▸ EXERCISE DETAILS:
Your reply must be the number of lines in the entries that hold the word "objectToCoerce", and nothing else.

Dataset entries
• • •

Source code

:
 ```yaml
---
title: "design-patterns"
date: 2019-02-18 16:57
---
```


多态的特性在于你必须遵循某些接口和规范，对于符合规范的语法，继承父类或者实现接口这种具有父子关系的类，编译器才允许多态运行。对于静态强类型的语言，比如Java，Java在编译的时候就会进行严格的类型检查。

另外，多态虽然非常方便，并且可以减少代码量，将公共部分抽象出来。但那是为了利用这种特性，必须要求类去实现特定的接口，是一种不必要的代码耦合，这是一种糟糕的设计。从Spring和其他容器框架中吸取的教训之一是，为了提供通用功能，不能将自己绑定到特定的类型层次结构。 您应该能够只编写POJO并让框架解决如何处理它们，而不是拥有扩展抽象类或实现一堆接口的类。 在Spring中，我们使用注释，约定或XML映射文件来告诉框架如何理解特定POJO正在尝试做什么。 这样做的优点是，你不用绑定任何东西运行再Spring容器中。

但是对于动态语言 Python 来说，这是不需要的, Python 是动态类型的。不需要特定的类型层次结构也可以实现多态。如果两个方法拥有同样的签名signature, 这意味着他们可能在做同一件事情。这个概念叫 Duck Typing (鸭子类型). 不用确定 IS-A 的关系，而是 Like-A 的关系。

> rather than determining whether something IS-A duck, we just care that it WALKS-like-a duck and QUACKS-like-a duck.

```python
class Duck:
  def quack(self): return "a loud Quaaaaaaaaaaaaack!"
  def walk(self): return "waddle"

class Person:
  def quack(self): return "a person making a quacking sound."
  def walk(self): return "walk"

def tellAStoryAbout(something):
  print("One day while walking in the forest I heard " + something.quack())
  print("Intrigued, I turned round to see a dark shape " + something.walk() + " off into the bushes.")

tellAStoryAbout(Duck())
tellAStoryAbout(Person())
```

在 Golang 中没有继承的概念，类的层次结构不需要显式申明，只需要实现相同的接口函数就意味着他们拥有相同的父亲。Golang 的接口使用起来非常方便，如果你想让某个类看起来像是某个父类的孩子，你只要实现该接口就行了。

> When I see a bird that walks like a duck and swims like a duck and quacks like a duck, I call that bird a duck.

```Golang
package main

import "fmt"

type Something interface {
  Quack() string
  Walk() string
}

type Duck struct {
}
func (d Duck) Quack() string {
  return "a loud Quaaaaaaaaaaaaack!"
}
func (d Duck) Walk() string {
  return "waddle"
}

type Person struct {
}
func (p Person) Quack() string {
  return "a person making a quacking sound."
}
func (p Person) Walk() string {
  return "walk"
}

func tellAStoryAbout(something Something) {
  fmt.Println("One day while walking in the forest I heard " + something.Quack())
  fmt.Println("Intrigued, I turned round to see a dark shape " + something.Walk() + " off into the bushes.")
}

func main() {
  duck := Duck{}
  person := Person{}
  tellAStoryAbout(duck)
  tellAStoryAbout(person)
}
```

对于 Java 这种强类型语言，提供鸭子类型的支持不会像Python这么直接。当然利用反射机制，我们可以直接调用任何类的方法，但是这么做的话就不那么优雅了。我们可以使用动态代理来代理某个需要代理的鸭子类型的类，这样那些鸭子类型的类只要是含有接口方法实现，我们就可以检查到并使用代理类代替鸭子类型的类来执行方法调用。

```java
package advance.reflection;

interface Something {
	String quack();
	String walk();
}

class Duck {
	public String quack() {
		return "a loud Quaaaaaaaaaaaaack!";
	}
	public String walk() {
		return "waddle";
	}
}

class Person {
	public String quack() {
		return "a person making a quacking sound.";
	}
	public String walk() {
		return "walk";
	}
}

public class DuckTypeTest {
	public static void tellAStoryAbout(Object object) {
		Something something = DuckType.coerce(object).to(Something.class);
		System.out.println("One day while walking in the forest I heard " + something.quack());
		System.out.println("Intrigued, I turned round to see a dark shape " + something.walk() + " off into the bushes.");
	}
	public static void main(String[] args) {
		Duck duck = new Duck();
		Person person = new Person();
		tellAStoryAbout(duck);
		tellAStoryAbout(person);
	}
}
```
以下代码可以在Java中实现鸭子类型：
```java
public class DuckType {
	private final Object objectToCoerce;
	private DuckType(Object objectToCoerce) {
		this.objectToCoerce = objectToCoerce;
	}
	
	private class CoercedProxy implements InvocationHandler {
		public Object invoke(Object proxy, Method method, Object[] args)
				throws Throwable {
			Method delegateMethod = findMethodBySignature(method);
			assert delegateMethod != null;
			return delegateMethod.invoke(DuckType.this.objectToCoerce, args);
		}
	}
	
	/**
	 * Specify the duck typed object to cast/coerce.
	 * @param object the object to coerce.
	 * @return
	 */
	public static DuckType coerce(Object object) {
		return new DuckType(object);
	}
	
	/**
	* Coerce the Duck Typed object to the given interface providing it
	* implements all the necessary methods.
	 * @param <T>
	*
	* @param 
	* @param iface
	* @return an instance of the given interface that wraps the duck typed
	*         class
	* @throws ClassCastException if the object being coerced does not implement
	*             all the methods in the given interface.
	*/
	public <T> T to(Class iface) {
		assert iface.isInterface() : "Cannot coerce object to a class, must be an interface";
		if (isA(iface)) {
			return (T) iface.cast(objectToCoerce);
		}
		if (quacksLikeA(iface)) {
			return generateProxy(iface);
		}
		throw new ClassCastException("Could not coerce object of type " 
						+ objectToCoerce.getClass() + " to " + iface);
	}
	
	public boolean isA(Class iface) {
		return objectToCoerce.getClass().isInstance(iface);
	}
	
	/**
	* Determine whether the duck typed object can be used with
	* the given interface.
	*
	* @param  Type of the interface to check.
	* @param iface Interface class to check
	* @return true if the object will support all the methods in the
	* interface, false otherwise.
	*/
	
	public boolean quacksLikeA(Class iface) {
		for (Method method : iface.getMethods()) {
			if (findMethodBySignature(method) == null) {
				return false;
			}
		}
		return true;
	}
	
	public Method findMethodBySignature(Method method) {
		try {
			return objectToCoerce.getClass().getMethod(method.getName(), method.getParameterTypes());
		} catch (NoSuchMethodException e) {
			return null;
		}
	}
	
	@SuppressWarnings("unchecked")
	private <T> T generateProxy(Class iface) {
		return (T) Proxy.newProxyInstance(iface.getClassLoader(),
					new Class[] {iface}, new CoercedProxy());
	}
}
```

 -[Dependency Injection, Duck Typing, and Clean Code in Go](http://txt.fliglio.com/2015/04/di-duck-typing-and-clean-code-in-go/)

• • •

▸ COMPLETED TASK:
8